--- Data for this exercise Enclosed Below ---

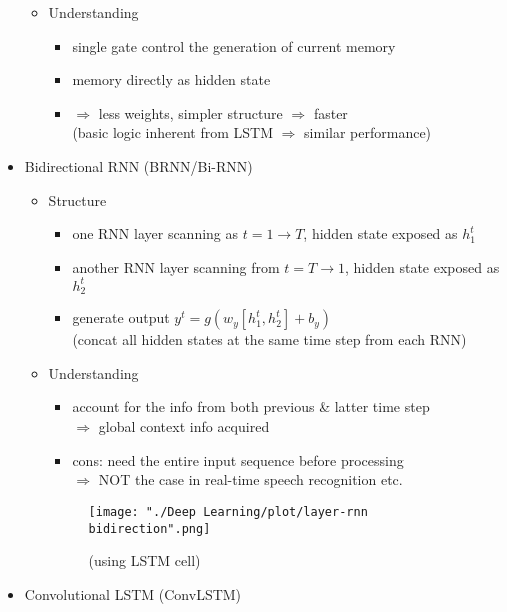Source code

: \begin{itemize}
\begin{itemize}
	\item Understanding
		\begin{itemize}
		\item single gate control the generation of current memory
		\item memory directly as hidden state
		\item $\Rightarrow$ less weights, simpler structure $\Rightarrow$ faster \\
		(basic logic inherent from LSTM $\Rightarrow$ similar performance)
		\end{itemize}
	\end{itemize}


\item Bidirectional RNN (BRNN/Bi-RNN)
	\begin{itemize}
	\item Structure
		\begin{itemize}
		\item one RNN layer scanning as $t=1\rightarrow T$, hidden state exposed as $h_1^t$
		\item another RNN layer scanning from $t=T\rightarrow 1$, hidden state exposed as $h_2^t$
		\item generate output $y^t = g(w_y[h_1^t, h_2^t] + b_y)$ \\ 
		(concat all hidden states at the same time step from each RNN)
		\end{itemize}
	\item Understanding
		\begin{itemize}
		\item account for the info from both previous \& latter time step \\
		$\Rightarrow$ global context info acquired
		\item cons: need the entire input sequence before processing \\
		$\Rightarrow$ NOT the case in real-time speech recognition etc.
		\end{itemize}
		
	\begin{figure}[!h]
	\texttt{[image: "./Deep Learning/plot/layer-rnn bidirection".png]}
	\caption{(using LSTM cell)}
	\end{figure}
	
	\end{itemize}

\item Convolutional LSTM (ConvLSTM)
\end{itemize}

--- End of Enclosed Data for this exercise ---
--- Data for this exercise Enclosed Below ---

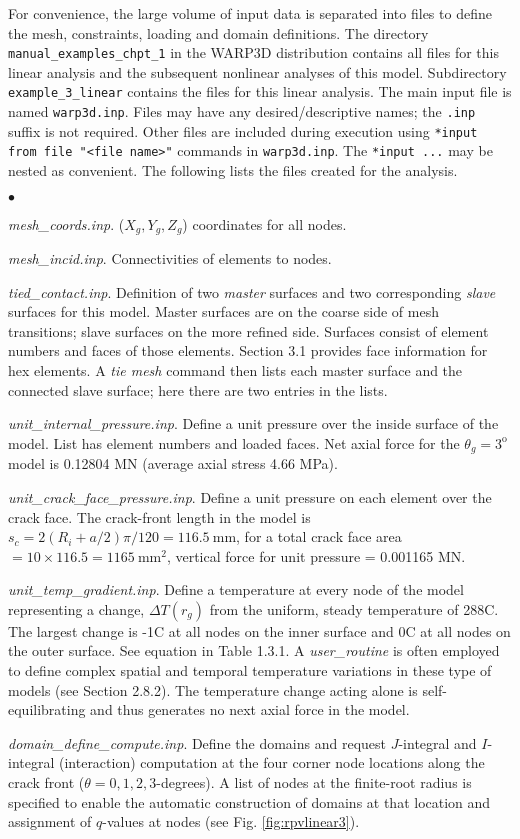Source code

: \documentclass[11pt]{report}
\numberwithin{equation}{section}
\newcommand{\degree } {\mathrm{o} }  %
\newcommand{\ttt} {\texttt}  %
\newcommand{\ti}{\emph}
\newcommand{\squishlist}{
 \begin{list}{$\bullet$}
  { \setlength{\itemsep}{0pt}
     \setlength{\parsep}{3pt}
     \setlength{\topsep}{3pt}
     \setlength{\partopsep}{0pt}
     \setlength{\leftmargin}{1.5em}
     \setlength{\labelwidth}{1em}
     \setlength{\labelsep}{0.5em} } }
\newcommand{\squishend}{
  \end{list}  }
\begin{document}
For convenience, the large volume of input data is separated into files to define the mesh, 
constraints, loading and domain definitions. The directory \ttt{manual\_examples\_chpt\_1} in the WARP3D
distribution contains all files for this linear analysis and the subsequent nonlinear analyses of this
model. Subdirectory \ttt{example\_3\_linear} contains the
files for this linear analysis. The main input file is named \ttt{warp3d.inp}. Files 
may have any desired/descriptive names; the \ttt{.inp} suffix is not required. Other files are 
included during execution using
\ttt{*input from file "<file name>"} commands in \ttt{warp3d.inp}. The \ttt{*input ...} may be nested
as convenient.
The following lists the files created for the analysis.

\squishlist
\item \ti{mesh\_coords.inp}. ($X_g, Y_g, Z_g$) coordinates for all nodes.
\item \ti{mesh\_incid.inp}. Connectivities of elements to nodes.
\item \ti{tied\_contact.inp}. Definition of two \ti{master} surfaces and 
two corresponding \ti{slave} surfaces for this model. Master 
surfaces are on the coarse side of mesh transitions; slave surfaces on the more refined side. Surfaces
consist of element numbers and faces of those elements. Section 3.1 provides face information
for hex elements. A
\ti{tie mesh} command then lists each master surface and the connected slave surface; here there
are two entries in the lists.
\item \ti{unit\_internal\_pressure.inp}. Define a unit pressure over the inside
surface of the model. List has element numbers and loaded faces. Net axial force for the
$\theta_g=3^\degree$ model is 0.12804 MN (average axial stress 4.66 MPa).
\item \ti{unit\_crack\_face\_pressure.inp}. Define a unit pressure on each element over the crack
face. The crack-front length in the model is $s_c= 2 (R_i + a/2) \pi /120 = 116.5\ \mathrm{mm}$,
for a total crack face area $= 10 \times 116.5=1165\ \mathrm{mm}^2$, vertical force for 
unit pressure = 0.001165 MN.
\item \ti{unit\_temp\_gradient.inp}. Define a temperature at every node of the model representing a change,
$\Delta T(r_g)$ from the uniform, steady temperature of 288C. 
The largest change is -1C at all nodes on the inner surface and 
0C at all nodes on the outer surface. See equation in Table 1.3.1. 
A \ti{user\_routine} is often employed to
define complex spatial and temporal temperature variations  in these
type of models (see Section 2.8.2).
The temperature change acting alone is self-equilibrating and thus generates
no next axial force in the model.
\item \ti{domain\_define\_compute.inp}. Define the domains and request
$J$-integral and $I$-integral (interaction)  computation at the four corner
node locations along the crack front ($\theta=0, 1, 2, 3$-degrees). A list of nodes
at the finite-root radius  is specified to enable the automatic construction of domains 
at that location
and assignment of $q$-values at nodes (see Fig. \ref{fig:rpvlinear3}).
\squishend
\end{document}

--- End of Enclosed Data for this exercise ---

Print, without alteration, only the lines above between the one holding "The following lists" and the one holding "this model. Master", inclusive.

▶ **Expected answer**
The following lists the files created for the analysis.

\squishlist
\item \ti{mesh\_coords.inp}. ($X_g, Y_g, Z_g$) coordinates for all nodes.
\item \ti{mesh\_incid.inp}. Connectivities of elements to nodes.
\item \ti{tied\_contact.inp}. Definition of two \ti{master} surfaces and 
two corresponding \ti{slave} surfaces for this model. Master 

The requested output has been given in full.